Infatti la sesta sezione della Corte di cassazione, con la sentenza n. 41975, depositata il giorno 11 ottobre 2019 (ribadendo quanto già deciso dalla quinta sezione con la sentenza n. 32077 del 2014), ha ritenuto che – nel caso sopra descritto – il magistrato fosse “ricusabile”.
Ciò anche sulla base di due sentenze della Corte costituzionale (n. 283 del 2000 e n. 24 del 2019) proprio in tema di misure di prevenzione.
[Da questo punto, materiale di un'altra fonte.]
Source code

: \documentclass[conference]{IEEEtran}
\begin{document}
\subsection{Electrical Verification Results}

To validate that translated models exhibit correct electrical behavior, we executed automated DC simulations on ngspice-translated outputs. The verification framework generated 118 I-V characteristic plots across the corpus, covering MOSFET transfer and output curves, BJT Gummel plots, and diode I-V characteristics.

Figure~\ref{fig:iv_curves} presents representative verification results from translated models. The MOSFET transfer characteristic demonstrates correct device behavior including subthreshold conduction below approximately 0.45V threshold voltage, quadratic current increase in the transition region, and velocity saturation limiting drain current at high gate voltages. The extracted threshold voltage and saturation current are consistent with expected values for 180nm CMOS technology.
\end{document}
Benché non abbiano natura penale, ha considerato il Giudice delle leggi, le suddette misure sono tuttavia fortemente afflittive e finiscono per incidere pesantemente su diritti fondamentali (libertà, proprietà, iniziativa privata).
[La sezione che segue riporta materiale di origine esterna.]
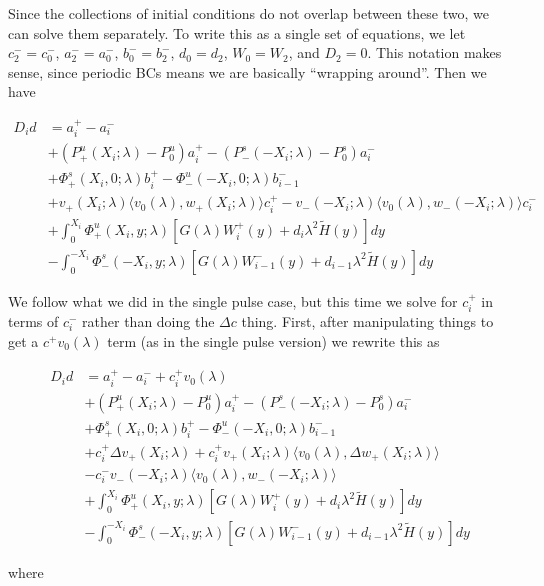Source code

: \documentclass[12pt]{article}
\begin{document}
\begin{enumerate}
Since the collections of initial conditions do not overlap between these two, we can solve them separately. To write this as a single set of equations, we let $c_2^- = c_0^-$, $a_2^- = a_0^-$, $b_0^- = b_2^-$, $d_0 = d_2$, $W_0 = W_2$, and $D_2 = 0$. This notation makes sense, since periodic BCs means we are basically ``wrapping around''. Then we have


\begin{align*}
D_i d &= a_i^+ - a_i^- \\
&+ (P^u_+(X_i; \lambda) - P_0^u)a_i^+ - (P^s_-(-X_i; \lambda) - P_0^s)a_i^- \\
&+ \Phi^s_+(X_i, 0; \lambda)b_i^+ - \Phi^u_-(-X_i, 0; \lambda)b_{i-1}^- \\
&+ v_+(X_i; \lambda) \langle v_0(\lambda), w_+(X_i; \lambda) \rangle c_i^+ - v_-(-X_i; \lambda) \langle v_0(\lambda), w_-(-X_i; \lambda) \rangle c_i^- \\
&+ \int_0^{X_i} \Phi^u_+(X_i, y; \lambda) [ G(\lambda)W_i^+(y) + d_i \lambda^2 \tilde{H}(y) ] dy \\
&- \int_0^{-X_i} \Phi^s_-(-X_i, y; \lambda) [ G(\lambda)W_{i-1}^-(y) + d_{i-1} \lambda^2 \tilde{H}(y) ] dy
\end{align*}

We follow what we did in the single pulse case, but this time we solve for $c_i^+$ in terms of $c_i^-$ rather than doing the $\Delta c$ thing. First, after manipulating things to get a $c^+ v_0(\lambda)$ term (as in the single pulse version) we rewrite this as

\begin{align*}
D_i d &= a_i^+ - a_i^- + c_i^+ v_0(\lambda) \\
&+ (P^u_+(X_i; \lambda) - P_0^u)a_i^+ - (P^s_-(-X_i; \lambda) - P_0^s)a_i^- \\
&+ \Phi^s_+(X_i, 0; \lambda)b_i^+ - \Phi^u_-(-X_i, 0; \lambda)b_{i-1}^- \\
&+ c_i^+ \Delta v_+(X_i; \lambda) + c_i^+ v_+(X_i; \lambda) \langle v_0(\lambda), \Delta w_+(X_i; \lambda) \rangle \\
&- c_i^- v_-(-X_i; \lambda) \langle v_0(\lambda), w_-(-X_i; \lambda) \rangle \\
&+ \int_0^{X_i} \Phi^u_+(X_i, y; \lambda) [ G(\lambda)W_i^+(y) + d_i \lambda^2 \tilde{H}(y) ] dy \\
&- \int_0^{-X_i} \Phi^s_-(-X_i, y; \lambda) [ G(\lambda)W_{i-1}^-(y) + d_{i-1} \lambda^2 \tilde{H}(y) ] dy
\end{align*}

where


\end{enumerate}
\end{document}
Ciò spiega la progressiva “giurisdizionalizzazione” del procedimento di prevenzione e, quindi, la necessità di applicare, anche in tale settore, le regole e i principi del giusto processo.
La sesta sezione, in sintesi, rifacendosi oltretutto al dettato dell’art. 6 comma 1 CEDU, ha chiarito che, anche nel procedimento di prevenzione, è necessario che il giudicante sia indipendente e imparziale e tale non può essere chi ha già conosciuto “il merito” della questione da esaminare, pronunziandosi, per di più, in senso sfavorevole al proposto.
Esiste tuttavia, nella giurisprudenza di legittimità, una consistente e radicata opinione in senso contrario, rappresentata, nel tempo, dalle sentenze n. 43081 del 2016 della prima sezione, n. 23629 del 2018 della quinta sezione e n. 51793 del 2018 della stessa sesta sezione.
Anche tali pronunzie si rifanno alla Corte costituzionale e precisamente alla sentenza n. 106 del 2015, che rimarca la diversità, strutturale e funzionale, tra processo penale e procedimento di prevenzione.
Tale corrente giurisprudenziale ricorda come il giudizio del giudice della prevenzione sia meramente prognostico e non destinato alla inflizione di una pena e come l’istituto della ricusazione abbia carattere di eccezionalità. Conseguentemente esso non può ritenersi, analogicamente, operante in una “settore” nettamente distinto da quello all’interno del quale è stato previsto, atteso che il legislatore ha operato scelte radicalmente diversificate quando ha “disegnato” le due distinte procedure, tenendo conto delle specifiche finalità delle stesse.
Sembra dunque più che maturo il tempo per un intervento delle Sezioni unite.